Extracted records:
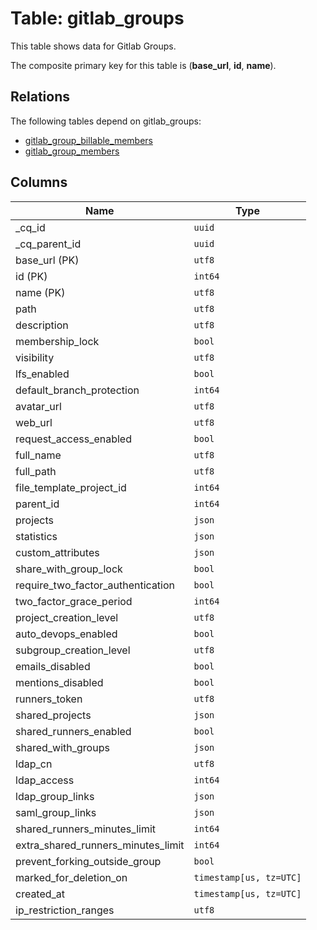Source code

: # Table: gitlab_groups

This table shows data for Gitlab Groups.

The composite primary key for this table is (**base_url**, **id**, **name**).

## Relations

The following tables depend on gitlab_groups:
  - [gitlab_group_billable_members](gitlab_group_billable_members.md)
  - [gitlab_group_members](gitlab_group_members.md)

## Columns

| Name          | Type          |
| ------------- | ------------- |
|_cq_id|`uuid`|
|_cq_parent_id|`uuid`|
|base_url (PK)|`utf8`|
|id (PK)|`int64`|
|name (PK)|`utf8`|
|path|`utf8`|
|description|`utf8`|
|membership_lock|`bool`|
|visibility|`utf8`|
|lfs_enabled|`bool`|
|default_branch_protection|`int64`|
|avatar_url|`utf8`|
|web_url|`utf8`|
|request_access_enabled|`bool`|
|full_name|`utf8`|
|full_path|`utf8`|
|file_template_project_id|`int64`|
|parent_id|`int64`|
|projects|`json`|
|statistics|`json`|
|custom_attributes|`json`|
|share_with_group_lock|`bool`|
|require_two_factor_authentication|`bool`|
|two_factor_grace_period|`int64`|
|project_creation_level|`utf8`|
|auto_devops_enabled|`bool`|
|subgroup_creation_level|`utf8`|
|emails_disabled|`bool`|
|mentions_disabled|`bool`|
|runners_token|`utf8`|
|shared_projects|`json`|
|shared_runners_enabled|`bool`|
|shared_with_groups|`json`|
|ldap_cn|`utf8`|
|ldap_access|`int64`|
|ldap_group_links|`json`|
|saml_group_links|`json`|
|shared_runners_minutes_limit|`int64`|
|extra_shared_runners_minutes_limit|`int64`|
|prevent_forking_outside_group|`bool`|
|marked_for_deletion_on|`timestamp[us, tz=UTC]`|
|created_at|`timestamp[us, tz=UTC]`|
|ip_restriction_ranges|`utf8`|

### What the task asks
The answer is a faithful copy of the records above, with the pictures removed.

### Answer section
Source code

: # Table: gitlab_groups

This table shows data for Gitlab Groups.

The composite primary key for this table is (**base_url**, **id**, **name**).

## Relations

The following tables depend on gitlab_groups:
  - [gitlab_group_billable_members](gitlab_group_billable_members.md)
  - [gitlab_group_members](gitlab_group_members.md)

## Columns

| Name          | Type          |
| ------------- | ------------- |
|_cq_id|`uuid`|
|_cq_parent_id|`uuid`|
|base_url (PK)|`utf8`|
|id (PK)|`int64`|
|name (PK)|`utf8`|
|path|`utf8`|
|description|`utf8`|
|membership_lock|`bool`|
|visibility|`utf8`|
|lfs_enabled|`bool`|
|default_branch_protection|`int64`|
|avatar_url|`utf8`|
|web_url|`utf8`|
|request_access_enabled|`bool`|
|full_name|`utf8`|
|full_path|`utf8`|
|file_template_project_id|`int64`|
|parent_id|`int64`|
|projects|`json`|
|statistics|`json`|
|custom_attributes|`json`|
|share_with_group_lock|`bool`|
|require_two_factor_authentication|`bool`|
|two_factor_grace_period|`int64`|
|project_creation_level|`utf8`|
|auto_devops_enabled|`bool`|
|subgroup_creation_level|`utf8`|
|emails_disabled|`bool`|
|mentions_disabled|`bool`|
|runners_token|`utf8`|
|shared_projects|`json`|
|shared_runners_enabled|`bool`|
|shared_with_groups|`json`|
|ldap_cn|`utf8`|
|ldap_access|`int64`|
|ldap_group_links|`json`|
|saml_group_links|`json`|
|shared_runners_minutes_limit|`int64`|
|extra_shared_runners_minutes_limit|`int64`|
|prevent_forking_outside_group|`bool`|
|marked_for_deletion_on|`timestamp[us, tz=UTC]`|
|created_at|`timestamp[us, tz=UTC]`|
|ip_restriction_ranges|`utf8`|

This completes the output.